**The input**
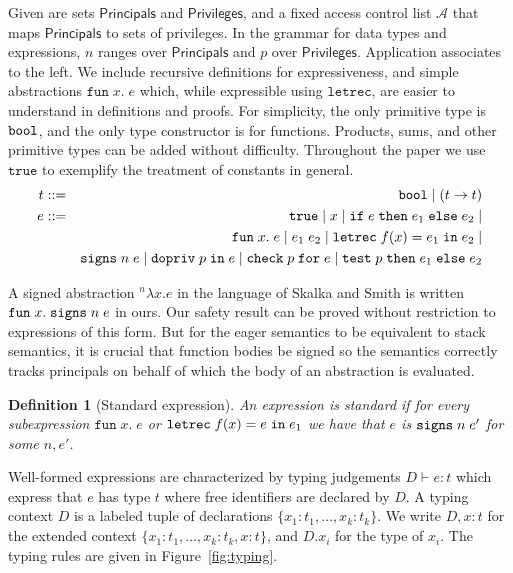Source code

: \documentclass[submission,copyright,creativecommons]{eptcs}
\newcommand{\ifthenelse}[3]{\IF\;#1\;\THEN\;#2\;\ELSE\;#3}
\newcommand{\enable}[2]{\ENABLE\;#1\;\IN\;#2}
\newcommand{\chk}[2]{\CHK\;#1\;\FOR\;#2}
\newcommand{\test}[3]{\TEST\;#1\;\THEN\;#2\;\ELSE\;#3}
\newcommand{\signs}[2]{\SIGNS\;#1\;#2}
\newcommand{\BOOL}{\mbox{\texttt{bool}}}
\newcommand{\ELSE}{\mbox{\texttt{else}}}
\newcommand{\IF}{\mbox{\texttt{if}}}
\newcommand{\FOR}{\mbox{\texttt{for}}}
\newcommand{\IN}{\mbox{\texttt{in}}}
\newcommand{\LET}{\mbox{\texttt{let}}}
\newcommand{\REC}{{\texttt{rec}}}
\newcommand{\THEN}{{\texttt{then}}}
\newcommand{\TRUE}{{\texttt{true}}}
\newcommand{\A}{\mathcal{A}}
\newcommand{\proves}{\vdash}
\newcommand{\recdecl}[3]{\REC\;#1(#2) = #3}
\newcommand{\PRINC}{{\mathsf{Principals}}}
\newcommand{\PRIV}{{\mathsf{Privileges}}}
\newcommand{\ENABLE}{\mbox{\texttt{dopriv}}}
\newcommand{\CHK}{\mbox{\texttt{check}}}
\newcommand{\TEST}{\mbox{\texttt{test}}}
\newcommand{\SIGNS}{\mbox{\texttt{signs}}}
\newcommand{\letdecl}[2]{\LET#1\;\IN\;#2}
\newcommand{\LAM}[2]{{\mathtt{fun}\; #1.\; #2}}
\newcommand{\D}{D} \newcommand{\ty}{t} \renewcommand{\th}{\theta}
\newcommand{\n}{n} \newcommand{\p}{p} \newcommand{\Ps}{\Pi} \newcommand{\h}{h}
\newtheorem{definition}[theorem]{Definition}
\begin{document}
Given are sets $\PRINC$ and $\PRIV$, and a fixed access control list
$\A$ that maps $\PRINC$ to sets of privileges.  In the grammar for
data types and expressions, $\n$ ranges over $\PRINC$ and $\p$ over
$\PRIV$.  Application associates to the left.  We include recursive
definitions for expressiveness, and simple abstractions $\LAM{x}{e}$
which, while expressible using $\mathtt{letrec}$, are easier to
understand in definitions and proofs.  For simplicity, the only
primitive type is $\BOOL$, and the only type constructor is for
functions.  Products, sums, and other primitive types can be added
without difficulty. Throughout the paper we use $\TRUE$ to exemplify the treatment of constants in general.
\begin{eqnarray*}
\ty &::=& \BOOL \mid (\ty\to\ty)\\
e &::=& \TRUE \mid x \mid \ifthenelse{e}{e_1}{e_2} \mid \\
& &     \LAM{x}{e} \mid e_1\;e_2
          \mid \letdecl{\recdecl{f}{x}{e_1}}{e_2} \mid \\
& &       \signs{\n}{e} \mid \enable{\p}{e} \mid \chk{\p}{e} \mid 
          \test{\p}{e_1}{e_2} 
\end{eqnarray*}

A signed abstraction $^{\n}\lambda x.e$ in the language of Skalka and
Smith is written $\LAM{x}{\signs{\n}{e}}$ in ours.  Our
safety result can be proved without restriction to expressions of this
form.  But for the eager semantics to be equivalent to stack
semantics, it is crucial that function bodies be signed so the
semantics correctly tracks principals on behalf of which the body of
an abstraction is evaluated.

\begin{definition}[Standard expression]\label{def:std}
An expression is standard if for every subexpression
$\LAM{x}{e}$ or $\letdecl{\recdecl{f}{x}{e}}{e_1}$ we have that $e$ is
$\signs{\n}{e'}$ for some $\n,e'$.
\end{definition}



Well-formed expressions are characterized by typing judgements
$\D\proves e:\ty$ which express that $e$ has type $\ty$ where free
identifiers are declared by $D$.  A typing context $D$ is a labeled
tuple of declarations $\{x_1:\ty_1,\ldots,x_k:\ty_k\}$. We write
$D,x:\ty$ for the extended context $\{x_1:\ty_1,\ldots,x_k:\ty_k,x:\ty
\}$, and $D.x_i$ for the type of $x_i$.  The typing rules are given in
Figure~\ref{fig:typing}.
\end{document}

**Prompt**
Transcribe the records verbatim, excluding pictures.

**Reply to the task**
Source code

: \documentclass[submission,copyright,creativecommons]{eptcs}
\newcommand{\ifthenelse}[3]{\IF\;#1\;\THEN\;#2\;\ELSE\;#3}
\newcommand{\enable}[2]{\ENABLE\;#1\;\IN\;#2}
\newcommand{\chk}[2]{\CHK\;#1\;\FOR\;#2}
\newcommand{\test}[3]{\TEST\;#1\;\THEN\;#2\;\ELSE\;#3}
\newcommand{\signs}[2]{\SIGNS\;#1\;#2}
\newcommand{\BOOL}{\mbox{\texttt{bool}}}
\newcommand{\ELSE}{\mbox{\texttt{else}}}
\newcommand{\IF}{\mbox{\texttt{if}}}
\newcommand{\FOR}{\mbox{\texttt{for}}}
\newcommand{\IN}{\mbox{\texttt{in}}}
\newcommand{\LET}{\mbox{\texttt{let}}}
\newcommand{\REC}{{\texttt{rec}}}
\newcommand{\THEN}{{\texttt{then}}}
\newcommand{\TRUE}{{\texttt{true}}}
\newcommand{\A}{\mathcal{A}}
\newcommand{\proves}{\vdash}
\newcommand{\recdecl}[3]{\REC\;#1(#2) = #3}
\newcommand{\PRINC}{{\mathsf{Principals}}}
\newcommand{\PRIV}{{\mathsf{Privileges}}}
\newcommand{\ENABLE}{\mbox{\texttt{dopriv}}}
\newcommand{\CHK}{\mbox{\texttt{check}}}
\newcommand{\TEST}{\mbox{\texttt{test}}}
\newcommand{\SIGNS}{\mbox{\texttt{signs}}}
\newcommand{\letdecl}[2]{\LET#1\;\IN\;#2}
\newcommand{\LAM}[2]{{\mathtt{fun}\; #1.\; #2}}
\newcommand{\D}{D} \newcommand{\ty}{t} \renewcommand{\th}{\theta}
\newcommand{\n}{n} \newcommand{\p}{p} \newcommand{\Ps}{\Pi} \newcommand{\h}{h}
\newtheorem{definition}[theorem]{Definition}
\begin{document}
Given are sets $\PRINC$ and $\PRIV$, and a fixed access control list
$\A$ that maps $\PRINC$ to sets of privileges.  In the grammar for
data types and expressions, $\n$ ranges over $\PRINC$ and $\p$ over
$\PRIV$.  Application associates to the left.  We include recursive
definitions for expressiveness, and simple abstractions $\LAM{x}{e}$
which, while expressible using $\mathtt{letrec}$, are easier to
understand in definitions and proofs.  For simplicity, the only
primitive type is $\BOOL$, and the only type constructor is for
functions.  Products, sums, and other primitive types can be added
without difficulty. Throughout the paper we use $\TRUE$ to exemplify the treatment of constants in general.
\begin{eqnarray*}
\ty &::=& \BOOL \mid (\ty\to\ty)\\
e &::=& \TRUE \mid x \mid \ifthenelse{e}{e_1}{e_2} \mid \\
& &     \LAM{x}{e} \mid e_1\;e_2
          \mid \letdecl{\recdecl{f}{x}{e_1}}{e_2} \mid \\
& &       \signs{\n}{e} \mid \enable{\p}{e} \mid \chk{\p}{e} \mid 
          \test{\p}{e_1}{e_2} 
\end{eqnarray*}

A signed abstraction $^{\n}\lambda x.e$ in the language of Skalka and
Smith is written $\LAM{x}{\signs{\n}{e}}$ in ours.  Our
safety result can be proved without restriction to expressions of this
form.  But for the eager semantics to be equivalent to stack
semantics, it is crucial that function bodies be signed so the
semantics correctly tracks principals on behalf of which the body of
an abstraction is evaluated.

\begin{definition}[Standard expression]\label{def:std}
An expression is standard if for every subexpression
$\LAM{x}{e}$ or $\letdecl{\recdecl{f}{x}{e}}{e_1}$ we have that $e$ is
$\signs{\n}{e'}$ for some $\n,e'$.
\end{definition}



Well-formed expressions are characterized by typing judgements
$\D\proves e:\ty$ which express that $e$ has type $\ty$ where free
identifiers are declared by $D$.  A typing context $D$ is a labeled
tuple of declarations $\{x_1:\ty_1,\ldots,x_k:\ty_k\}$. We write
$D,x:\ty$ for the extended context $\{x_1:\ty_1,\ldots,x_k:\ty_k,x:\ty
\}$, and $D.x_i$ for the type of $x_i$.  The typing rules are given in
Figure~\ref{fig:typing}.
\end{document}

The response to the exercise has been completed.